Could you restate the data word for word?

● THE INPUT:

┏━━

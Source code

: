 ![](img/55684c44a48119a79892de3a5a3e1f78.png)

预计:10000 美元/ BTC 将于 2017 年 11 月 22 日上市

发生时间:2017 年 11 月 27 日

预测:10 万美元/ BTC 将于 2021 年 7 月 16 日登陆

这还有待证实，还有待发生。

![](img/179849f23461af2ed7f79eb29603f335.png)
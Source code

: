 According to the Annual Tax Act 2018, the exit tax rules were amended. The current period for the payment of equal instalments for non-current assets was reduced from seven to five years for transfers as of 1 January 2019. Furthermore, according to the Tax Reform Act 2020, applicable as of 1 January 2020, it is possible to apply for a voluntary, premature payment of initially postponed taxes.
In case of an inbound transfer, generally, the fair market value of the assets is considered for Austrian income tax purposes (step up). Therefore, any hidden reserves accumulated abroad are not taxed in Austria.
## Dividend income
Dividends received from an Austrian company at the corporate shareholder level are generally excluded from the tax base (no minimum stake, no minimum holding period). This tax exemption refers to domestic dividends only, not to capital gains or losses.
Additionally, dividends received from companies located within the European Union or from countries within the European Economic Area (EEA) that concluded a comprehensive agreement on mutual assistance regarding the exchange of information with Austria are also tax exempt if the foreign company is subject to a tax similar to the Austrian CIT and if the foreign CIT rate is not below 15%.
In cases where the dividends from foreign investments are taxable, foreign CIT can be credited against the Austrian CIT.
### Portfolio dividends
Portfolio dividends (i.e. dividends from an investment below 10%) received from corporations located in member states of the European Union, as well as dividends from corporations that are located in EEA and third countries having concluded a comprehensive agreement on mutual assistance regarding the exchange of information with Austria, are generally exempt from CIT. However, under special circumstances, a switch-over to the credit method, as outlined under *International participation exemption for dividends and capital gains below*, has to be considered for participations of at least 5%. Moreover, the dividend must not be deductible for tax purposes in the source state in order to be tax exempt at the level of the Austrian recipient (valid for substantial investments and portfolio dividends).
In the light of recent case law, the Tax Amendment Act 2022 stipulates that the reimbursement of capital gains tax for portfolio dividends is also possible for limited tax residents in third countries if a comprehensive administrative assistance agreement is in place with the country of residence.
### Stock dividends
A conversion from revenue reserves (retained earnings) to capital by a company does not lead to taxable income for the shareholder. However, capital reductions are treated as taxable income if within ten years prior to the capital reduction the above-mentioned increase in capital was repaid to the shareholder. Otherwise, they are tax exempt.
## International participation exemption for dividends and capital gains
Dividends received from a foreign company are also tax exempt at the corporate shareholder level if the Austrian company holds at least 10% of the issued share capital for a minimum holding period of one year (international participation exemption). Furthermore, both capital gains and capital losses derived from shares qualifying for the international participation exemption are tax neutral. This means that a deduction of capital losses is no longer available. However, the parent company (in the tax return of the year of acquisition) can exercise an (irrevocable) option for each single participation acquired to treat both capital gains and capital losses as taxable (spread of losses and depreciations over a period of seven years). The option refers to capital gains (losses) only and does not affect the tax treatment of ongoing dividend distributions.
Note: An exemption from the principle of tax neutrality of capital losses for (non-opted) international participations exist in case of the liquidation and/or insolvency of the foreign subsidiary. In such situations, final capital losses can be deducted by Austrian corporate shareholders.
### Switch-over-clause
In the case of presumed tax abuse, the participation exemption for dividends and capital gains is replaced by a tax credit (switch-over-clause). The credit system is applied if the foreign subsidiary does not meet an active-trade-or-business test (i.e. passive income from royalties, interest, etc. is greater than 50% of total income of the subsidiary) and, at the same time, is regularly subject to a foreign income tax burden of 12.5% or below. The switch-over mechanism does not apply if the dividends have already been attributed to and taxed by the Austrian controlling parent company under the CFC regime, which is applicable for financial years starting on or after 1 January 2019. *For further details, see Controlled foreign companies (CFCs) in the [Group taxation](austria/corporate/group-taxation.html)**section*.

┗━━

● ANSWER:
Source code

: ![](img/55684c44a48119a79892de3a5a3e1f78.png)

预计:10000 美元/ BTC 将于 2017 年 11 月 22 日上市

发生时间:2017 年 11 月 27 日

预测:10 万美元/ BTC 将于 2021 年 7 月 16 日登陆

这还有待证实，还有待发生。

![](img/179849f23461af2ed7f79eb29603f335.png)
Source code

: According to the Annual Tax Act 2018, the exit tax rules were amended. The current period for the payment of equal instalments for non-current assets was reduced from seven to five years for transfers as of 1 January 2019. Furthermore, according to the Tax Reform Act 2020, applicable as of 1 January 2020, it is possible to apply for a voluntary, premature payment of initially postponed taxes.
In case of an inbound transfer, generally, the fair market value of the assets is considered for Austrian income tax purposes (step up). Therefore, any hidden reserves accumulated abroad are not taxed in Austria.
## Dividend income
Dividends received from an Austrian company at the corporate shareholder level are generally excluded from the tax base (no minimum stake, no minimum holding period). This tax exemption refers to domestic dividends only, not to capital gains or losses.
Additionally, dividends received from companies located within the European Union or from countries within the European Economic Area (EEA) that concluded a comprehensive agreement on mutual assistance regarding the exchange of information with Austria are also tax exempt if the foreign company is subject to a tax similar to the Austrian CIT and if the foreign CIT rate is not below 15%.
In cases where the dividends from foreign investments are taxable, foreign CIT can be credited against the Austrian CIT.
### Portfolio dividends
Portfolio dividends (i.e. dividends from an investment below 10%) received from corporations located in member states of the European Union, as well as dividends from corporations that are located in EEA and third countries having concluded a comprehensive agreement on mutual assistance regarding the exchange of information with Austria, are generally exempt from CIT. However, under special circumstances, a switch-over to the credit method, as outlined under *International participation exemption for dividends and capital gains below*, has to be considered for participations of at least 5%. Moreover, the dividend must not be deductible for tax purposes in the source state in order to be tax exempt at the level of the Austrian recipient (valid for substantial investments and portfolio dividends).
In the light of recent case law, the Tax Amendment Act 2022 stipulates that the reimbursement of capital gains tax for portfolio dividends is also possible for limited tax residents in third countries if a comprehensive administrative assistance agreement is in place with the country of residence.
### Stock dividends
A conversion from revenue reserves (retained earnings) to capital by a company does not lead to taxable income for the shareholder. However, capital reductions are treated as taxable income if within ten years prior to the capital reduction the above-mentioned increase in capital was repaid to the shareholder. Otherwise, they are tax exempt.
## International participation exemption for dividends and capital gains
Dividends received from a foreign company are also tax exempt at the corporate shareholder level if the Austrian company holds at least 10% of the issued share capital for a minimum holding period of one year (international participation exemption). Furthermore, both capital gains and capital losses derived from shares qualifying for the international participation exemption are tax neutral. This means that a deduction of capital losses is no longer available. However, the parent company (in the tax return of the year of acquisition) can exercise an (irrevocable) option for each single participation acquired to treat both capital gains and capital losses as taxable (spread of losses and depreciations over a period of seven years). The option refers to capital gains (losses) only and does not affect the tax treatment of ongoing dividend distributions.
Note: An exemption from the principle of tax neutrality of capital losses for (non-opted) international participations exist in case of the liquidation and/or insolvency of the foreign subsidiary. In such situations, final capital losses can be deducted by Austrian corporate shareholders.
### Switch-over-clause
In the case of presumed tax abuse, the participation exemption for dividends and capital gains is replaced by a tax credit (switch-over-clause). The credit system is applied if the foreign subsidiary does not meet an active-trade-or-business test (i.e. passive income from royalties, interest, etc. is greater than 50% of total income of the subsidiary) and, at the same time, is regularly subject to a foreign income tax burden of 12.5% or below. The switch-over mechanism does not apply if the dividends have already been attributed to and taxed by the Austrian controlling parent company under the CFC regime, which is applicable for financial years starting on or after 1 January 2019. *For further details, see Controlled foreign companies (CFCs) in the [Group taxation](austria/corporate/group-taxation.html)**section*.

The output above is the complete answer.